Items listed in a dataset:
-- Opening Marker --

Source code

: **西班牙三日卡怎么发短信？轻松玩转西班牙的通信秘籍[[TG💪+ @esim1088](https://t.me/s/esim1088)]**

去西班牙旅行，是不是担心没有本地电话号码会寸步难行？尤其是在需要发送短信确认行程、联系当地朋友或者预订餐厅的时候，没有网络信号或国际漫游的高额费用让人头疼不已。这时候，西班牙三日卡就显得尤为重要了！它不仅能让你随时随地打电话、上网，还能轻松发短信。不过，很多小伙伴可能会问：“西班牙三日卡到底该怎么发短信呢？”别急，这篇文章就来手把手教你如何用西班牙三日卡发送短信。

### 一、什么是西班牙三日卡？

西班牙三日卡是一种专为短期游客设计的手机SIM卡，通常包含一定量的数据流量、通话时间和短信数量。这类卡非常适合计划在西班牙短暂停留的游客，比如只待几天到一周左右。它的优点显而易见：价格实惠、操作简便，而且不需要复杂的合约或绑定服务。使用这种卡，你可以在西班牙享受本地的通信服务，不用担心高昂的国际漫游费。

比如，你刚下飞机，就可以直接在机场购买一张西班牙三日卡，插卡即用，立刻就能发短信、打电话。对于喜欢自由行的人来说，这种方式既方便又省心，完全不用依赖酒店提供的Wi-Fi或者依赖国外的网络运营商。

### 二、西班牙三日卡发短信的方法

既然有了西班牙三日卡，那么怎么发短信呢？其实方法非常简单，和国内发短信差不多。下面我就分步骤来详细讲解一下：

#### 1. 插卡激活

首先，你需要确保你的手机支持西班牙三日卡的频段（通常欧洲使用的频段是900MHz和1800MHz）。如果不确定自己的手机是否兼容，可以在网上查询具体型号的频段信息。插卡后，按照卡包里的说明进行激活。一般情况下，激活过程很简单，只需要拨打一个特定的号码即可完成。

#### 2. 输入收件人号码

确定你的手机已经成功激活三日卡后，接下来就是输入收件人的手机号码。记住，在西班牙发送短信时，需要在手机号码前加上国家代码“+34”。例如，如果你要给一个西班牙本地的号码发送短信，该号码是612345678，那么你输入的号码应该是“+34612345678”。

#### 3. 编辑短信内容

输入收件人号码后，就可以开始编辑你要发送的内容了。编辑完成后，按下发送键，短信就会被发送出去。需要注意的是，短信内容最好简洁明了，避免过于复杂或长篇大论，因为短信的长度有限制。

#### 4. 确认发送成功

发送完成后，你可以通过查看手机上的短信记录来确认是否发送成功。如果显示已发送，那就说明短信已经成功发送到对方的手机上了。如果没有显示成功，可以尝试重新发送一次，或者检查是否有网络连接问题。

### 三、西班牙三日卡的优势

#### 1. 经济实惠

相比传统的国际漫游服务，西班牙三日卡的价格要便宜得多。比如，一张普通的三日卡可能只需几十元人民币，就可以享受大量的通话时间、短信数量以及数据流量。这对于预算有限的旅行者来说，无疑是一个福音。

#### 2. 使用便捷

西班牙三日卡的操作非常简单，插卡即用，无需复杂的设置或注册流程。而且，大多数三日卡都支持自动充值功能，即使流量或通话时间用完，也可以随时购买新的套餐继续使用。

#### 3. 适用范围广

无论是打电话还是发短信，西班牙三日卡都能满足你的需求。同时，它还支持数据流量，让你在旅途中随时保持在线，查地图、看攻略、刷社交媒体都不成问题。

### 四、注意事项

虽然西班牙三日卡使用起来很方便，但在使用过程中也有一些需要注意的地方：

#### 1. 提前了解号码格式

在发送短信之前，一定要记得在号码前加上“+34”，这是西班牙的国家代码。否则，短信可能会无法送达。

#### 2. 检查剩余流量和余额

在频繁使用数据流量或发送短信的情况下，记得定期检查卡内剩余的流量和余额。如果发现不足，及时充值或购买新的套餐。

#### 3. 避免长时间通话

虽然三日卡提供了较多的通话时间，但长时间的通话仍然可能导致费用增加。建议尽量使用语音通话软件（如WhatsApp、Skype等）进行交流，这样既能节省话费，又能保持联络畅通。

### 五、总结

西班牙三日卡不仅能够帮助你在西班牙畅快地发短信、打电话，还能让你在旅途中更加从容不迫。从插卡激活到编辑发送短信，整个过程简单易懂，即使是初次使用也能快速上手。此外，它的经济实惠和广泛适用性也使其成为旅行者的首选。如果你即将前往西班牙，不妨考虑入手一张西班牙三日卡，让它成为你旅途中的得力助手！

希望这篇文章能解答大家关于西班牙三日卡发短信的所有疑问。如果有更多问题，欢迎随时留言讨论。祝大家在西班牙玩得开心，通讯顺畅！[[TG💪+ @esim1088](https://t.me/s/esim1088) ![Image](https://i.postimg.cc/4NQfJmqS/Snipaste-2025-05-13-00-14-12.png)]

-- Closing Marker --

Above are some records; copy exactly the lines from the one with "#### 2. 使用便捷" through the one with "西班牙三日卡不仅能够帮助你在", both included, and no others.

#### 2. 使用便捷

西班牙三日卡的操作非常简单，插卡即用，无需复杂的设置或注册流程。而且，大多数三日卡都支持自动充值功能，即使流量或通话时间用完，也可以随时购买新的套餐继续使用。

#### 3. 适用范围广

无论是打电话还是发短信，西班牙三日卡都能满足你的需求。同时，它还支持数据流量，让你在旅途中随时保持在线，查地图、看攻略、刷社交媒体都不成问题。

### 四、注意事项

虽然西班牙三日卡使用起来很方便，但在使用过程中也有一些需要注意的地方：

#### 1. 提前了解号码格式

在发送短信之前，一定要记得在号码前加上“+34”，这是西班牙的国家代码。否则，短信可能会无法送达。

#### 2. 检查剩余流量和余额

在频繁使用数据流量或发送短信的情况下，记得定期检查卡内剩余的流量和余额。如果发现不足，及时充值或购买新的套餐。

#### 3. 避免长时间通话

虽然三日卡提供了较多的通话时间，但长时间的通话仍然可能导致费用增加。建议尽量使用语音通话软件（如WhatsApp、Skype等）进行交流，这样既能节省话费，又能保持联络畅通。

### 五、总结

西班牙三日卡不仅能够帮助你在西班牙畅快地发短信、打电话，还能让你在旅途中更加从容不迫。从插卡激活到编辑发送短信，整个过程简单易懂，即使是初次使用也能快速上手。此外，它的经济实惠和广泛适用性也使其成为旅行者的首选。如果你即将前往西班牙，不妨考虑入手一张西班牙三日卡，让它成为你旅途中的得力助手！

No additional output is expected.